6. The calibration method for cleaning equipment according to claim 1, characterized in that, The initial detection value includes three sub-values ​​along three spatial axes; Determining the calibration value of the accelerometer based on the first angle and the initial detection value includes: Obtain the standard gravitational acceleration value corresponding to the cleaning equipment; Based on the first angle and the standard gravitational acceleration value, the theoretical acceleration values ​​of the accelerometer in the three spatial axes are calculated.

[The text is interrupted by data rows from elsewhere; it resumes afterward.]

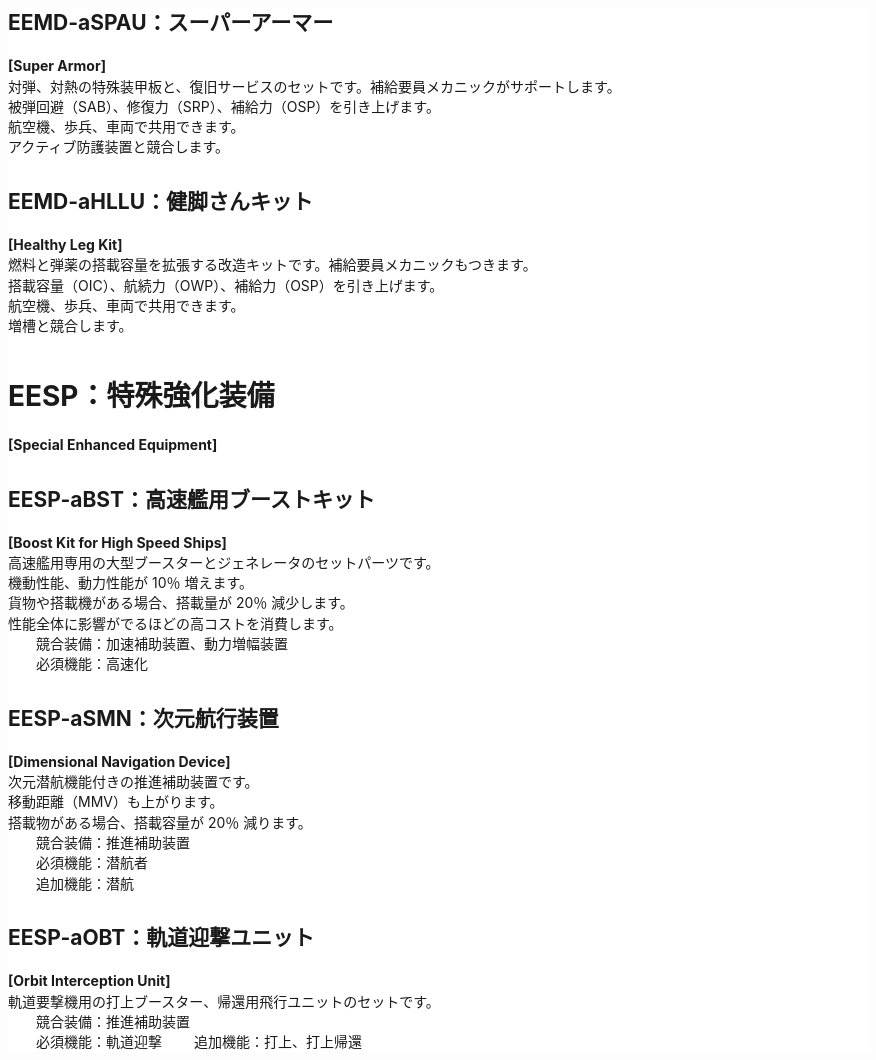 ## EEMD-aSPAU：スーパーアーマー
**[Super Armor]**  
対弾、対熱の特殊装甲板と、復旧サービスのセットです。補給要員メカニックがサポートします。  
被弾回避（SAB）、修復力（SRP）、補給力（OSP）を引き上げます。  
航空機、歩兵、車両で共用できます。  
アクティブ防護装置と競合します。  

## EEMD-aHLLU：健脚さんキット
**[Healthy Leg Kit]**  
燃料と弾薬の搭載容量を拡張する改造キットです。補給要員メカニックもつきます。  
搭載容量（OIC）、航続力（OWP）、補給力（OSP）を引き上げます。  
航空機、歩兵、車両で共用できます。  
増槽と競合します。  




<a id="iSpecialParts"></a>
# EESP：特殊強化装備
**[Special Enhanced Equipment]**  


## EESP-aBST：高速艦用ブーストキット
**[Boost Kit for High Speed Ships]**  
高速艦用専用の大型ブースターとジェネレータのセットパーツです。  
機動性能、動力性能が 10％ 増えます。  
貨物や搭載機がある場合、搭載量が 20％ 減少します。  
性能全体に影響がでるほどの高コストを消費します。  
　　競合装備：加速補助装置、動力増幅装置  
　　必須機能：高速化  


## EESP-aSMN：次元航行装置
**[Dimensional Navigation Device]**  
次元潜航機能付きの推進補助装置です。  
移動距離（MMV）も上がります。  
搭載物がある場合、搭載容量が 20％ 減ります。  
　　競合装備：推進補助装置  
　　必須機能：潜航者  
　　追加機能：潜航  


## EESP-aOBT：軌道迎撃ユニット
**[Orbit Interception Unit]**  
軌道要撃機用の打上ブースター、帰還用飛行ユニットのセットです。  
　　競合装備：推進補助装置  
　　必須機能：軌道迎撃
　　追加機能：打上、打上帰還  
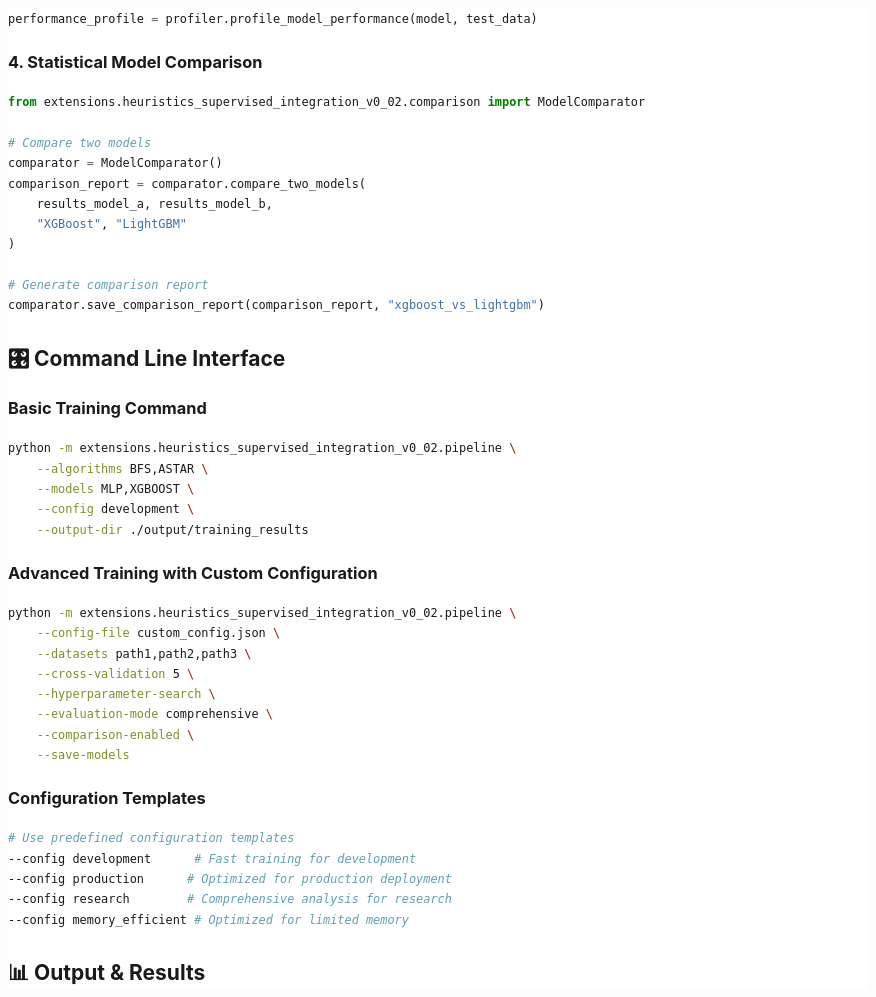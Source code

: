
 ```python
performance_profile = profiler.profile_model_performance(model, test_data)
```

### 4. Statistical Model Comparison
```python
from extensions.heuristics_supervised_integration_v0_02.comparison import ModelComparator

# Compare two models
comparator = ModelComparator()
comparison_report = comparator.compare_two_models(
    results_model_a, results_model_b,
    "XGBoost", "LightGBM"
)

# Generate comparison report
comparator.save_comparison_report(comparison_report, "xgboost_vs_lightgbm")
```

## 🎛️ **Command Line Interface**

### Basic Training Command
```bash
python -m extensions.heuristics_supervised_integration_v0_02.pipeline \
    --algorithms BFS,ASTAR \
    --models MLP,XGBOOST \
    --config development \
    --output-dir ./output/training_results
```

### Advanced Training with Custom Configuration
```bash
python -m extensions.heuristics_supervised_integration_v0_02.pipeline \
    --config-file custom_config.json \
    --datasets path1,path2,path3 \
    --cross-validation 5 \
    --hyperparameter-search \
    --evaluation-mode comprehensive \
    --comparison-enabled \
    --save-models
```

### Configuration Templates
```bash
# Use predefined configuration templates
--config development      # Fast training for development
--config production      # Optimized for production deployment
--config research        # Comprehensive analysis for research
--config memory_efficient # Optimized for limited memory
```

## 📊 **Output & Results**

Calculate the difference between the detected sub-value and the theoretical acceleration value along the same spatial axis, and determine the difference as the calibration value of the accelerometer along the spatial axis.

7. The calibration method for cleaning equipment according to claim 6, characterized in that, The step of obtaining the standard gravitational acceleration value corresponding to the cleaning equipment includes: Query the geographical location information of the cleaning equipment; Based on the geographical location information, the standard gravitational acceleration value corresponding to the cleaning equipment is determined.

8. A calibration device for cleaning equipment, characterized in that, The cleaning equipment is equipped with an accelerometer; the device includes: The acquisition unit is used to acquire the initial detection value currently detected by the accelerometer when the cleaning device is placed on the corresponding charging pile; wherein the charging pile is used to charge the cleaning device, and the cleaning device forms a first angle with the horizontal plane when it is placed on the charging pile and is in a stationary state, and the value of the first angle is pre-stored in the cleaning device; The query unit is used to query the historical detection values ​​detected by the accelerometer when the cleaning equipment was last placed on the charging pile; A calculation unit is used to calculate the difference between the initial detection value and the historical detection value; The processing unit is configured to determine the calibration value corresponding to the accelerometer based on the first angle and the initial detection value if the difference value is greater than or equal to a preset first threshold, and to calibrate the accelerometer based on the calibration value.

9. A cleaning device, comprising a memory and a processor, wherein the memory stores a computer program, characterized in that, When the processor executes the computer program, it implements the calibration method for the cleaning equipment according to any one of claims 1 to 7.

10. A computer-readable storage medium storing a computer program, characterized in that, When the computer program is executed by the processor, it implements the calibration method for the cleaning equipment according to any one of claims 1 to 7.